Please give, exactly as they appear below, the line with "en œuvre de" and every line after it through the final one, and nothing else.

(Dataset entries)
* * *

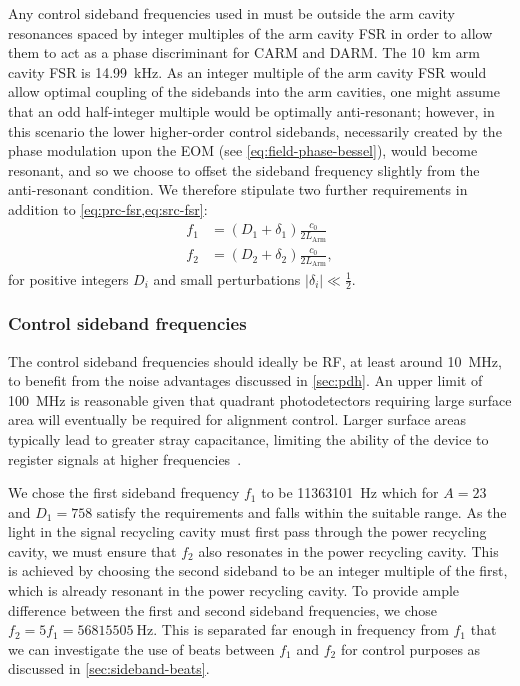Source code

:Any control sideband frequencies used in \ETLF{} must be outside the arm cavity resonances spaced by integer multiples of the arm cavity \gls{FSR} in order to allow them to act as a phase discriminant for \gls{CARM} and \gls{DARM}. The \SI{10}{\kilo\meter} arm cavity \gls{FSR} is \SI{14.99}{\kilo\hertz}. As an integer multiple of the arm cavity \gls{FSR} would allow optimal coupling of the sidebands into the arm cavities, one might assume that an odd half-integer multiple would be optimally anti-resonant; however, in this scenario the lower higher-order control sidebands, necessarily created by the phase modulation upon the \gls{EOM} (see \cref{eq:field-phase-bessel}), would become resonant, and so we choose to offset the sideband frequency slightly from the anti-resonant condition. We therefore stipulate two further requirements in addition to \cref{eq:prc-fsr,eq:src-fsr}:
\begin{align}
  \label{eq:arm-fsr}
  f_1 &= \left(D_{1} + \delta_{1} \right) \frac{c_0}{2 L_{\text{Arm}}} \\
  f_2 &= \left(D_{2} + \delta_{2} \right) \frac{c_0}{2 L_{\text{Arm}}},
\end{align}
for positive integers $D_{i}$ and small perturbations $\left| \delta_{i} \right| \ll \frac{1}{2}$.

\subsubsection{Control sideband frequencies}
The control sideband frequencies should ideally be \gls{RF}, at least around \SI{10}{\mega\hertz}, to benefit from the noise advantages discussed in \cref{sec:pdh}. An upper limit of \SI{100}{\mega\hertz} is reasonable given that quadrant photodetectors requiring large surface area will eventually be required for alignment control. Larger surface areas typically lead to greater stray capacitance, limiting the ability of the device to register signals at higher frequencies~\cite{Freise2010}.

We chose the first sideband frequency $f_1$ to be \SI{11363101}{\hertz} which for $A = 23$ and $D_{1} = 758$ satisfy the requirements and falls within the suitable range. As the light in the signal recycling cavity must first pass through the power recycling cavity, we must ensure that $f_2$ also resonates in the power recycling cavity. This is achieved by choosing the second sideband to be an integer multiple of the first, which is already resonant in the power recycling cavity. To provide ample difference between the first and second sideband frequencies, we chose $f_2 = 5f_1 = \SI{56815505}{\hertz}$. This is separated far enough in frequency from $f_1$ that we can investigate the use of beats between $f_1$ and $f_2$ for control purposes as discussed in \cref{sec:sideband-beats}.

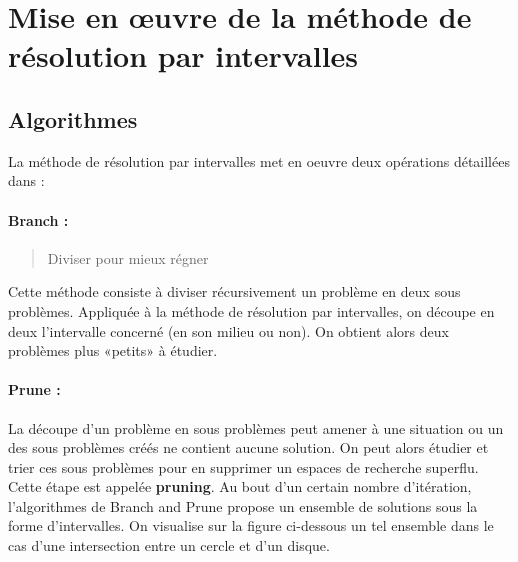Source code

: \section{Mise en œuvre de la méthode de résolution par intervalles}



\subsection{Algorithmes}
La méthode de résolution par intervalles  met en oeuvre deux opérations détaillées dans \cite{Neumaier}: \\
\paragraph{Branch :}
\begin{quote}Diviser pour mieux régner\end{quote} Cette méthode consiste à diviser récursivement un problème en deux sous problèmes. Appliquée à la méthode de résolution par intervalles, on découpe en deux l'intervalle concerné (en son milieu ou non). On obtient alors deux problèmes plus «petits» à étudier.\clearpage

\paragraph{Prune :}
La découpe d'un problème en sous problèmes peut amener à une situation ou un des sous problèmes créés ne contient aucune solution. On peut alors étudier et trier ces sous problèmes pour en supprimer un espaces de recherche superflu. Cette étape est appelée \textbf{pruning}.
Au bout d'un certain nombre d'itération, l'algorithmes de Branch and Prune propose un ensemble de solutions sous la forme d'intervalles. On visualise sur la figure ci-dessous un tel ensemble dans le cas d'une intersection entre un cercle et d'un disque.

* * *

● **Exercise output**
: \section{Mise en œuvre de la méthode de résolution par intervalles}



\subsection{Algorithmes}
La méthode de résolution par intervalles  met en oeuvre deux opérations détaillées dans \cite{Neumaier}: \\
\paragraph{Branch :}
\begin{quote}Diviser pour mieux régner\end{quote} Cette méthode consiste à diviser récursivement un problème en deux sous problèmes. Appliquée à la méthode de résolution par intervalles, on découpe en deux l'intervalle concerné (en son milieu ou non). On obtient alors deux problèmes plus «petits» à étudier.\clearpage

\paragraph{Prune :}
La découpe d'un problème en sous problèmes peut amener à une situation ou un des sous problèmes créés ne contient aucune solution. On peut alors étudier et trier ces sous problèmes pour en supprimer un espaces de recherche superflu. Cette étape est appelée \textbf{pruning}.
Au bout d'un certain nombre d'itération, l'algorithmes de Branch and Prune propose un ensemble de solutions sous la forme d'intervalles. On visualise sur la figure ci-dessous un tel ensemble dans le cas d'une intersection entre un cercle et d'un disque.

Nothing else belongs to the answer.